Interestingly, the Novartis CIA does not require that the company conduct needs assessments for its speaker program activities. The CIA does require that Novartis maintain its Event Oversight Committee (EOC) to evaluate proposed consultant arrangements, specifically including speaker training programs but not the actual speaker programs. As part of its review, the EOC must evaluate a needs assessment for all consulting arrangements and no arrangement can take place without EOC approval.

Only the Endo Pharmaceuticals CIA (2014), the Johnson & Johnson CIA (2013), the Amgen CIA (2012), the Serono CIA Addendum (2011) and the Ortho-NcNeil-Janssen CIA (2010) address needs assessments for speaker program activities.

It was only a bit over six months after Novartis signed its CIA in 2010 that EMD Serono agreed to an Addendum to its CIA that extended its term for an additional three years as a result of allegations that Serono paid healthcare providers inducements to prescribe its products, including payments for speaker programs and speaker training. Unlike the Novartis CIA, the Serono CIA Addendum requires the company to develop an annual budget plan and needs assessment for its speaker program activities. The budget plan/needs assessment must:

  • Identify the business need for speaker program engagements;
  • Estimate the number of speaker programs; and
  • Identify the budgeted amounts to be spent on speaker program-related activities.

The CIA further requires that Serono’s Compliance and/or Legal Department be involved in the review of the budget plan/needs assessment.

The closest the OIG has come again to requiring needs assessments for speaker program activities was in the Johnson & Johnson, Amgen, and Endo Pharmaceuticals CIAs. According to the Johnson & Johnson and Amgen CIAs, the companies had, prior to the effective dates of the CIAs, implemented controls over their speaker program activities that required there to be a legitimate need for such activities. The CIAs require that Johnson & Johnson and Amgen maintain those controls for the term of the CIA. Similarly, the Endo Pharmaceuticals CIA requires that company to “maintain processes designed to ensure that there is a legitimate need for each speaker program.”

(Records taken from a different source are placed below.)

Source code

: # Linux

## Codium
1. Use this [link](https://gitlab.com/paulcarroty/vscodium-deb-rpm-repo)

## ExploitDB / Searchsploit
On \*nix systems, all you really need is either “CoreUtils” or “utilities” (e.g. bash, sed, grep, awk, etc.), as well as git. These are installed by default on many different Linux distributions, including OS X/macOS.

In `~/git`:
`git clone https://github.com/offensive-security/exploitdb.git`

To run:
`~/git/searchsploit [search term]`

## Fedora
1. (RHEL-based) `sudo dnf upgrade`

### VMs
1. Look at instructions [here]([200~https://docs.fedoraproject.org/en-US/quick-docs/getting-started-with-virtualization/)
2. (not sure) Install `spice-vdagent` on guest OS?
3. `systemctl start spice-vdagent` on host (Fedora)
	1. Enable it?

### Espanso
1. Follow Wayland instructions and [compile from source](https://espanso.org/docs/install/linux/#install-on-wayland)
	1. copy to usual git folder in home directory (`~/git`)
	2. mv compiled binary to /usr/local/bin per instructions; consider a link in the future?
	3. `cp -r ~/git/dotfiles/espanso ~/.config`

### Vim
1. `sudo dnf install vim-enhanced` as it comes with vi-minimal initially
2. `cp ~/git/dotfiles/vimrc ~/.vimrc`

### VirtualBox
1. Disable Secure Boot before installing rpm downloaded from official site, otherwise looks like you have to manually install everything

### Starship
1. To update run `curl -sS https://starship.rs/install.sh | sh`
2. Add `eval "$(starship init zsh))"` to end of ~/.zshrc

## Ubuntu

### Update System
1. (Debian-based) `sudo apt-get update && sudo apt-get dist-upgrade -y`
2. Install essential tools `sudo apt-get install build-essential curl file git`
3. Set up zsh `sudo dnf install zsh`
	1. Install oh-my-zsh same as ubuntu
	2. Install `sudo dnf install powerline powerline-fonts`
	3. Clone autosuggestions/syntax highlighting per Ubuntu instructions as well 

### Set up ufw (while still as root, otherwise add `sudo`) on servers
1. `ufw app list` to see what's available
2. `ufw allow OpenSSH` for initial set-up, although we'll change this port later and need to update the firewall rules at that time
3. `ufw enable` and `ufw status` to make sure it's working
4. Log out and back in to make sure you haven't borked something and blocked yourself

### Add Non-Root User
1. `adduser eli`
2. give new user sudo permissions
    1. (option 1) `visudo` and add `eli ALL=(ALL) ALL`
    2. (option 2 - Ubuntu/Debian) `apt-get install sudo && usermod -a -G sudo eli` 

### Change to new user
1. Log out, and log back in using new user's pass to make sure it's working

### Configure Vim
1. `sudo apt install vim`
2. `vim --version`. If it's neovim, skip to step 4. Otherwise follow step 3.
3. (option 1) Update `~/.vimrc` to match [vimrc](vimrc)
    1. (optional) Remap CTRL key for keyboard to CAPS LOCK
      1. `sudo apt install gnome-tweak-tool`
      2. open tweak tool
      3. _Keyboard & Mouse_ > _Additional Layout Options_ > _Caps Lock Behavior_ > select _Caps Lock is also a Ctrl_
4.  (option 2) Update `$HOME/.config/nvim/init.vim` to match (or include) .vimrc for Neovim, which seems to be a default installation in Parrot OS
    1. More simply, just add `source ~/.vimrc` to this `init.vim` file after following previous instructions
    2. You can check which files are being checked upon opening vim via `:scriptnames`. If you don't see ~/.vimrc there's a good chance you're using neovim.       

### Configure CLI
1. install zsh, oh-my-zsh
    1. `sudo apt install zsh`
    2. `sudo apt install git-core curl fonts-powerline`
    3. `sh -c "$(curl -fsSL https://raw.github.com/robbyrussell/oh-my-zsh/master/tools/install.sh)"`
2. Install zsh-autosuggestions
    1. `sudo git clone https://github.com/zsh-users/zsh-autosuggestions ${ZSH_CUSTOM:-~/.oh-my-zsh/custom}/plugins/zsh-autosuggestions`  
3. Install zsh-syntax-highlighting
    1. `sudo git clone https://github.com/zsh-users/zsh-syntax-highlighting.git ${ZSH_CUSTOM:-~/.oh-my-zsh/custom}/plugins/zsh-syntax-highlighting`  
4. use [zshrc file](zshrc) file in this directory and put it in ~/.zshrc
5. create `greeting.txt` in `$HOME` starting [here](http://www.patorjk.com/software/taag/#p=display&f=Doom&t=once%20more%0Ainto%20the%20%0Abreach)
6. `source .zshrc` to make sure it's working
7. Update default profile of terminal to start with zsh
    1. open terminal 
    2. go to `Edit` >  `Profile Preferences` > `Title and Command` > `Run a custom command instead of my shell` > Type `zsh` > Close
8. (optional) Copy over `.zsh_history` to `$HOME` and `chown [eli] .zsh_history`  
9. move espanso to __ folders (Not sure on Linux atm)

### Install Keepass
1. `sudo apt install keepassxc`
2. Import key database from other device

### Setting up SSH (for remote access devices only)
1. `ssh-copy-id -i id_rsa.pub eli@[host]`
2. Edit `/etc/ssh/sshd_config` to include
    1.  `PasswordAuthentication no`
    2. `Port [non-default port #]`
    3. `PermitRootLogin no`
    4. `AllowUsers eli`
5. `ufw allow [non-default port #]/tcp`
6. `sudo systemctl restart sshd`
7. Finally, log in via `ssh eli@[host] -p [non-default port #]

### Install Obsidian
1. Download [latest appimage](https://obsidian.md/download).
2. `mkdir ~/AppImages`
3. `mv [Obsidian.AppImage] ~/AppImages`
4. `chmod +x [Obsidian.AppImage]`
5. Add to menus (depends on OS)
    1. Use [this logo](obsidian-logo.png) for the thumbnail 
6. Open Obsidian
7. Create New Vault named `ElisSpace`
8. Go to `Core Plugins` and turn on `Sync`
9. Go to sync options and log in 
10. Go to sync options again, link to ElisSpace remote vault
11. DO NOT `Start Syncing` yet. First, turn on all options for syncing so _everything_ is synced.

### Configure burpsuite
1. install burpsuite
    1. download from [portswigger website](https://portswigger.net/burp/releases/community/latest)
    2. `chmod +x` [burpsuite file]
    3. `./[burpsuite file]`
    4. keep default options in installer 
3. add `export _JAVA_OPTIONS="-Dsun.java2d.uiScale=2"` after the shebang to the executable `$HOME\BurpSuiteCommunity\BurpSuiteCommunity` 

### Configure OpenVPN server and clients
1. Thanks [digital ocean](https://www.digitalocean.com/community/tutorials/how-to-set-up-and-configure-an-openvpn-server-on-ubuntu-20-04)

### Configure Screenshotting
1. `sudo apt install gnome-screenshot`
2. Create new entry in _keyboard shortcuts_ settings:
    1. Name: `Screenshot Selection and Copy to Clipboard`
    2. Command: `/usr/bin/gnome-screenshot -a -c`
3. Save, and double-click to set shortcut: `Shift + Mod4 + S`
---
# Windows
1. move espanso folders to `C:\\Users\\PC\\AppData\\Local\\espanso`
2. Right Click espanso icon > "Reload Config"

Before the Serono CIA Addendum, the OIG required Ortho-McNeil-Janssen Pharmaceuticals to complete a business rationale form prior to the retention of, or payment to, a consultant – which the CIA defines more broadly than do more recent CIAs to include speakers. The business rational form is intended to justify the retention of the consultant and must identify the business need for the consultant engagement and provide details about the consulting arrangement. These details include:

  • Information about the number of HCPs to be engaged;
  • Information about the qualifications of the HCPs to be engaged;
  • The agenda for any proposed meeting;
  • A description of the work to be done; and
  • A description of any work product to be generated by the consultant.

The OIG is obviously aware of and concerned about the potential for abuse with speaker program activities. Its CIAs routinely require that controls be put in place around such activities and that monitoring take place to verify the effectiveness of those controls. Moreover, Mary Riordan, Senior Counsel in the Office of Counsel to the Inspector General, suggested that pharmaceutical companies reassess the kickback risk of service arrangements with HCPs, including speaker programs, as a result of recent enforcement activities.

Even if the OIG does not routinely require needs assessments for speaker program activities in its CIAs, it would behoove companies to consider putting in place such a control mechanism to more effectively manage the kickback risk associated with paying HCP speakers to promote a product.